8.3.2 Problem Statement

In the previous case study, the massive number of users together with their interactions can easily result in performance problems. If the actions of users are not perfectly isolated, the system might soon have to cope with disruptive users, who exceed their limits and thereby cause suffering to the regular users who demand the service within their limits. This situation can lead to a loss of trust in the system, which can eventually lead to a business critical situation. Thus, handling the performance problem in a fair way is as important as providing the functional services of the application.

Sometimes it is possible to increase or decrease the performance for some users, as long as this will not violate other customers' minimum service level agreement (SLA) requirements. An extreme solution is the isolation of computational resources for different users. Hereby, the interference of different users is avoided using isolated resource sharing. In practice, this is not a cost-effective solution since several resources can become unnecessary idle. To cope with performance problems two seemingly feasible solutions could be identified caching, and horizontal scalability.

In the case of caching, frequently accessed data is often cached to shorten data access times, reduce latency, and improve input/output. Since the system workload is dependent upon I/O operations, caching as such can be indeed used to improve application performance. Unfortunately, caching is not always feasible and cannot completely solve the problem of fairness. This is in particular the case if the need for cache updates exceeds the required updates of the actual data. For example, in the case study the feed timeline needed to be updated at real time and was based on both individual user interaction and other incoming related feeds. In this situation, the frequency of cache update can occur more than the timeline requests. Hence, caching does not solve the performance and fairness problem, at the optimum level.

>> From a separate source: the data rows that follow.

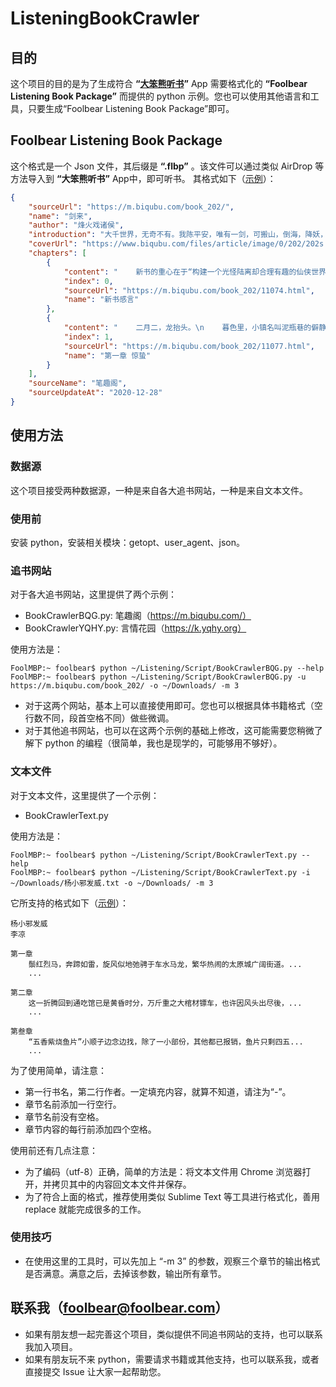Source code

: # ListeningBookCrawler

## 目的
这个项目的目的是为了生成符合 **“[大笨熊听书](https://apps.apple.com/us/app/大笨熊听书/id1546690894)”**  App 需要格式化的 **“Foolbear Listening Book Package”** 而提供的 python 示例。您也可以使用其他语言和工具，只要生成“Foolbear Listening Book Package”即可。

## Foolbear Listening Book Package
这个格式是一个 Json 文件，其后缀是 **“.flbp”** 。该文件可以通过类似 AirDrop 等方法导入到 **“大笨熊听书”**  App中，即可听书。
其格式如下（[示例](https://github.com/foolbear/ListeningBookCrawler/blob/main/%E6%9D%A8%E5%B0%8F%E9%82%AA%E5%8F%91%E5%A8%81.flbp)）：  
```json
{
    "sourceUrl": "https://m.biqubu.com/book_202/", 
    "name": "剑来", 
    "author": "烽火戏诸侯", 
    "introduction": "大千世界，无奇不有。我陈平安，唯有一剑，可搬山，倒海，降妖，镇魔，敕神，摘星，断江，摧城，开天！", 
    "coverUrl": "https://www.biqubu.com/files/article/image/0/202/202s.jpg", 
    "chapters": [
        {
            "content": "    新书的重心在于“构建一个光怪陆离却合理有趣的仙侠世界”，...", 
            "index": 0, 
            "sourceUrl": "https://m.biqubu.com/book_202/11074.html", 
            "name": "新书感言"
        }, 
        {
            "content": "    二月二，龙抬头。\n    暮色里，小镇名叫泥瓶巷的僻静地方...", 
            "index": 1, 
            "sourceUrl": "https://m.biqubu.com/book_202/11077.html", 
            "name": "第一章 惊蛰"
        }
    ], 
    "sourceName": "笔趣阁", 
    "sourceUpdateAt": "2020-12-28"
}
```

## 使用方法
### 数据源
这个项目接受两种数据源，一种是来自各大追书网站，一种是来自文本文件。

### 使用前
安装 python，安装相关模块：getopt、user_agent、json。

### 追书网站
对于各大追书网站，这里提供了两个示例：  
* BookCrawlerBQG.py:  笔趣阁（https://m.biqubu.com/）
* BookCrawlerYQHY.py: 言情花园（https://k.yqhy.org）

使用方法是：  
```shell
FoolMBP:~ foolbear$ python ~/Listening/Script/BookCrawlerBQG.py --help
FoolMBP:~ foolbear$ python ~/Listening/Script/BookCrawlerBQG.py -u https://m.biqubu.com/book_202/ -o ~/Downloads/ -m 3
```

* 对于这两个网站，基本上可以直接使用即可。您也可以根据具体书籍格式（空行数不同，段首空格不同）做些微调。  
* 对于其他追书网站，也可以在这两个示例的基础上修改，这可能需要您稍微了解下 python 的编程（很简单，我也是现学的，可能够用不够好）。

### 文本文件
对于文本文件，这里提供了一个示例：  
* BookCrawlerText.py

使用方法是：  
```shell
FoolMBP:~ foolbear$ python ~/Listening/Script/BookCrawlerText.py --help
FoolMBP:~ foolbear$ python ~/Listening/Script/BookCrawlerText.py -i ~/Downloads/杨小邪发威.txt -o ~/Downloads/ -m 3
```

它所支持的格式如下（[示例](https://github.com/foolbear/ListeningBookCrawler/blob/main/%E6%9D%A8%E5%B0%8F%E9%82%AA%E5%8F%91%E5%A8%81.txt)）：  
```text
杨小邪发威
李凉

第一章
    鬃红烈马，奔蹄如雷，旋风似地弛骋于车水马龙，繁华热闹的太原城广阔街道。...
    ...

第二章
    这一折腾回到通吃馆已是黄昏时分，万斤重之大棺材镖车，也许因风头出尽後，...
    ...

第叁章
    “五香紫烧鱼片”小顺子边念边找，除了一小部份，其他都已报销，鱼片只剩四五...
    ...
```

为了使用简单，请注意：  
* 第一行书名，第二行作者。一定填充内容，就算不知道，请注为“-”。
* 章节名前添加一行空行。
* 章节名前没有空格。
* 章节内容的每行前添加四个空格。

使用前还有几点注意：  
* 为了编码（utf-8）正确，简单的方法是：将文本文件用 Chrome 浏览器打开，并拷贝其中的内容回文本文件并保存。
* 为了符合上面的格式，推荐使用类似 Sublime Text 等工具进行格式化，善用 replace 就能完成很多的工作。

### 使用技巧
* 在使用这里的工具时，可以先加上 “-m 3” 的参数，观察三个章节的输出格式是否满意。满意之后，去掉该参数，输出所有章节。

## 联系我（foolbear@foolbear.com）
* 如果有朋友想一起完善这个项目，类似提供不同追书网站的支持，也可以联系我加入项目。  
* 如果有朋友玩不来 python，需要请求书籍或其他支持，也可以联系我，或者直接提交 Issue 让大家一起帮助您。
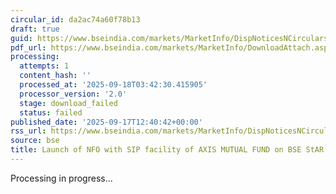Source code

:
 ```yaml
---
circular_id: da2ac74a60f78b13
draft: true
guid: https://www.bseindia.com/markets/MarketInfo/DispNoticesNCirculars.aspx?Noticeid={88978F34-0850-4D4E-A11E-B3FCABA2D354}&noticeno=20250917-38&dt=09/17/2025&icount=38&totcount=57&flag=0
pdf_url: https://www.bseindia.com/markets/MarketInfo/DownloadAttach.aspx?id=20250917-38&attachedId=
processing:
  attempts: 1
  content_hash: ''
  processed_at: '2025-09-18T03:42:30.415905'
  processor_version: '2.0'
  stage: download_failed
  status: failed
published_date: '2025-09-17T12:40:42+00:00'
rss_url: https://www.bseindia.com/markets/MarketInfo/DispNoticesNCirculars.aspx?Noticeid={88978F34-0850-4D4E-A11E-B3FCABA2D354}&noticeno=20250917-38&dt=09/17/2025&icount=38&totcount=57&flag=0
source: bse
title: Launch of NFO with SIP facility of AXIS MUTUAL FUND on BSE StAR MF Platform
---
```


Processing in progress...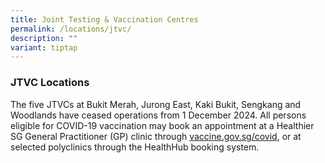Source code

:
 ```yaml
---
title: Joint Testing & Vaccination Centres
permalink: /locations/jtvc/
description: ""
variant: tiptap
---
```

<h3><strong>JTVC Locations</strong></h3>
<p>The five JTVCs at Bukit Merah, Jurong East, Kaki Bukit, Sengkang and Woodlands
have ceased operations from 1 December 2024. All persons eligible for COVID-19
vaccination may book an appointment at a Healthier SG General Practitioner
(GP) clinic through <a href="http://vaccine.gov.sg/covid" rel="noopener noreferrer nofollow" target="_blank">vaccine.gov.sg/covid</a>, or at selected
polyclinics through the HealthHub booking system.</p>
<p></p>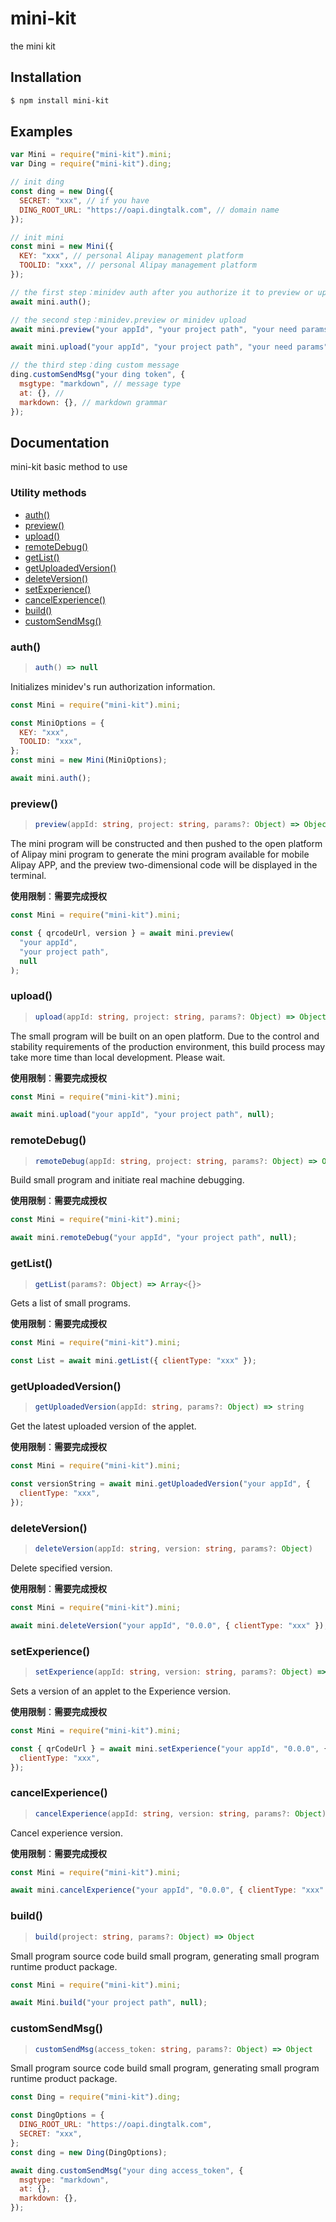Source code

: # mini-kit

the mini kit

## Installation

```bash
$ npm install mini-kit
```

## Examples

```js
var Mini = require("mini-kit").mini;
var Ding = require("mini-kit").ding;

// init ding
const ding = new Ding({
  SECRET: "xxx", // if you have
  DING_ROOT_URL: "https://oapi.dingtalk.com", // domain name
});

// init mini
const mini = new Mini({
  KEY: "xxx", // personal Alipay management platform
  TOOLID: "xxx", // personal Alipay management platform
});

// the first step：minidev auth after you authorize it to preview or upload
await mini.auth();

// the second step：minidev.preview or minidev upload
await mini.preview("your appId", "your project path", "your need params");

await mini.upload("your appId", "your project path", "your need params");

// the third step：ding custom message
ding.customSendMsg("your ding token", {
  msgtype: "markdown", // message type
  at: {}, //
  markdown: {}, // markdown grammar
});
```

## Documentation

mini-kit basic method to use

### Utility methods

- [auth()](#auth)
- [preview()](#preview)
- [upload()](#upload)
- [remoteDebug()](#remoteDebug)
- [getList()](#getList)
- [getUploadedVersion()](#getUploadedVersion)
- [deleteVersion()](#deleteVersion)
- [setExperience()](#setExperience)
- [cancelExperience()](#cancelExperience)
- [build()](#build)
- [customSendMsg()](#customSendMsg)

### auth()

> ```ts
> auth() => null
> ```

Initializes minidev's run authorization information.

```js
const Mini = require("mini-kit").mini;

const MiniOptions = {
  KEY: "xxx",
  TOOLID: "xxx",
};
const mini = new Mini(MiniOptions);

await mini.auth();
```

### preview()

> ```ts
> preview(appId: string, project: string, params?: Object) => Object
> ```

The mini program will be constructed and then pushed to the open platform of Alipay mini program to generate the mini program available for mobile Alipay APP, and the preview two-dimensional code will be displayed in the terminal.



**使用限制**：**需要完成授权**

```js
const Mini = require("mini-kit").mini;

const { qrcodeUrl, version } = await mini.preview(
  "your appId",
  "your project path",
  null
);
```

### upload()

> ```ts
> upload(appId: string, project: string, params?: Object) => Object
> ```

The small program will be built on an open platform. Due to the control and stability requirements of the production environment, this build process may take more time than local development. Please wait.



**使用限制**：**需要完成授权**

```js
const Mini = require("mini-kit").mini;

await mini.upload("your appId", "your project path", null);
```

### remoteDebug()

> ```ts
> remoteDebug(appId: string, project: string, params?: Object) => Object
> ```

Build small program and initiate real machine debugging.



**使用限制**：**需要完成授权**

```js
const Mini = require("mini-kit").mini;

await mini.remoteDebug("your appId", "your project path", null);
```

### getList()

> ```ts
> getList(params?: Object) => Array<{}>
> ```

Gets a list of small programs.



**使用限制**：**需要完成授权**

```js
const Mini = require("mini-kit").mini;

const List = await mini.getList({ clientType: "xxx" });
```

### getUploadedVersion()

> ```ts
> getUploadedVersion(appId: string, params?: Object) => string
> ```

Get the latest uploaded version of the applet.



**使用限制**：**需要完成授权**

```js
const Mini = require("mini-kit").mini;

const versionString = await mini.getUploadedVersion("your appId", {
  clientType: "xxx",
});
```

### deleteVersion()

> ```ts
> deleteVersion(appId: string, version: string, params?: Object)
> ```

Delete specified version.



**使用限制**：**需要完成授权**

```js
const Mini = require("mini-kit").mini;

await mini.deleteVersion("your appId", "0.0.0", { clientType: "xxx" });
```

### setExperience()

> ```ts
> setExperience(appId: string, version: string, params?: Object) => Array<{}>
> ```

Sets a version of an applet to the Experience version.



**使用限制**：**需要完成授权**

```js
const Mini = require("mini-kit").mini;

const { qrCodeUrl } = await mini.setExperience("your appId", "0.0.0", {
  clientType: "xxx",
});
```

### cancelExperience()

> ```ts
> cancelExperience(appId: string, version: string, params?: Object) => Array<{}>
> ```

Cancel experience version.



**使用限制**：**需要完成授权**

```js
const Mini = require("mini-kit").mini;

await mini.cancelExperience("your appId", "0.0.0", { clientType: "xxx" });
```

### build()

> ```ts
> build(project: string, params?: Object) => Object
> ```

Small program source code build small program, generating small program runtime product package.

```js
const Mini = require("mini-kit").mini;

await Mini.build("your project path", null);
```

### customSendMsg()

> ```ts
> customSendMsg(access_token: string, params?: Object) => Object
> ```

Small program source code build small program, generating small program runtime product package.

```js
const Ding = require("mini-kit").ding;

const DingOptions = {
  DING_ROOT_URL: "https://oapi.dingtalk.com",
  SECRET: "xxx",
};
const ding = new Ding(DingOptions);

await ding.customSendMsg("your ding access_token", {
  msgtype: "markdown",
  at: {},
  markdown: {},
});
```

Another solution that seems feasible is to ensure performance demands of the multiple tenants by relying on elastic scalability of the cloud system. With elasticity, the system can scale itself up or down according to the minimum necessary computational power to handle all the requests within the minimum requirements of SLA. Unfortunately, relying on elasticity does not solve the problem either. From a general perspective, both performance isolation and elasticity support the realization of SLA, but their objectives are different. The main goal of elasticity is not directly to support performance isolation but rather scalability of the SaaS in general. The system could scale up while there are still disruptive tenants who hamper the performance of other tenants.

Since complete isolation of computational resources, caching, and elasticity do not solve the identified problems at the optimal level, it is important to provide a solid approach, which achieves fairness with respect to performance requirements. We will discuss this in the following section.

8.4 Performance Monitoring in Cloud-Based Systems

In essence, to build a fair system, the following conditions must be satisfied [8,12]:

1.  Customers working within their defined limits should not be affected by other customers exceeding their limits. The term limit here is referred to as the workload size a tenant is agreed to run on a cloud server. Workload can be considered as the amount of requests within a given time period.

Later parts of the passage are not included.